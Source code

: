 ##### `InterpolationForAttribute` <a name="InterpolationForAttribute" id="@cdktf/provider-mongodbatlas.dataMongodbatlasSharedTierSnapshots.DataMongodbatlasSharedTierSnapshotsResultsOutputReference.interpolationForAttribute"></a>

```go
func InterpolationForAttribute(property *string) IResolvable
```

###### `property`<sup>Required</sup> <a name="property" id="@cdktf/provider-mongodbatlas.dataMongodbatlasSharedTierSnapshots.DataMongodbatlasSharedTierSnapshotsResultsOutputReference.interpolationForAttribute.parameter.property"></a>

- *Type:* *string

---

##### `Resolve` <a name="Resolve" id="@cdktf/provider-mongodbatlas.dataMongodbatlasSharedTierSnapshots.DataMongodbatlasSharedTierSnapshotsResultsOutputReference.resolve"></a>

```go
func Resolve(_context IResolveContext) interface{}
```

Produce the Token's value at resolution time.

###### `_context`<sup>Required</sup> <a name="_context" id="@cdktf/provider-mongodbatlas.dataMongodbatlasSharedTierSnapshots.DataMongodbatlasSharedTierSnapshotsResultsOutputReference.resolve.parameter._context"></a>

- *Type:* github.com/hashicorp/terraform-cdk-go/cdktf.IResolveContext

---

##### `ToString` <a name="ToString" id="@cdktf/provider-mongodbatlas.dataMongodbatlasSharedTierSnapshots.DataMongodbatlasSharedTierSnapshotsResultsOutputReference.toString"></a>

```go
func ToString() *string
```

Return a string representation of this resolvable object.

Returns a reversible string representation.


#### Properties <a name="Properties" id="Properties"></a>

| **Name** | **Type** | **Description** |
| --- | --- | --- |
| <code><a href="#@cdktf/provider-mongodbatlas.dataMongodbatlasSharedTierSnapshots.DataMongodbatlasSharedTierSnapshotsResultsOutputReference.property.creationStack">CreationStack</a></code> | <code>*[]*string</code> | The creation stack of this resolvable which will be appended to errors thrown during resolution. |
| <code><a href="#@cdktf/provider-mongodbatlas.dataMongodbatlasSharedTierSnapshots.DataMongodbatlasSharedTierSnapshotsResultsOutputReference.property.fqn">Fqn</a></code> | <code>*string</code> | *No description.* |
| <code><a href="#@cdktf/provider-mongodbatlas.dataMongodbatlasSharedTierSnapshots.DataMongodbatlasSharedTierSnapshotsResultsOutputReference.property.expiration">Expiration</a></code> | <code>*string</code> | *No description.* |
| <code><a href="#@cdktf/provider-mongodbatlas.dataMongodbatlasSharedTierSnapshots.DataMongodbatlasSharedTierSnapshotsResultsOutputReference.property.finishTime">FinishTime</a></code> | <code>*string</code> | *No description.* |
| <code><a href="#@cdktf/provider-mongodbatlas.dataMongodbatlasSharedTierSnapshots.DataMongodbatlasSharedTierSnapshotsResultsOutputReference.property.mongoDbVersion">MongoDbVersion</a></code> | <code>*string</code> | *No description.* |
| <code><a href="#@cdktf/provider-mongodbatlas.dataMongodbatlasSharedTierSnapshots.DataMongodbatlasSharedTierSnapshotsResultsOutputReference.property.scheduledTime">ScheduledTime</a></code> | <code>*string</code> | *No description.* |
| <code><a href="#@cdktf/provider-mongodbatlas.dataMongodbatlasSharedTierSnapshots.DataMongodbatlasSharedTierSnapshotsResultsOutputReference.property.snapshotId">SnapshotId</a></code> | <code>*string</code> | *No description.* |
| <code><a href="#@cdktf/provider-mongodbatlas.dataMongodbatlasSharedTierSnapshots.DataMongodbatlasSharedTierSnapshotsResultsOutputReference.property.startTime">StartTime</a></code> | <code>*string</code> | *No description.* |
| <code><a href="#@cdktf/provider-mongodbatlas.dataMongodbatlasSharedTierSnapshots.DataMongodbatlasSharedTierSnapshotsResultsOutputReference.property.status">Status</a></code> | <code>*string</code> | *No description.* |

Prompt: From the material above, copy out every line bearing the string "IResolveContext".

Answer section:
func Resolve(_context IResolveContext) interface{}
- *Type:* github.com/hashicorp/terraform-cdk-go/cdktf.IResolveContext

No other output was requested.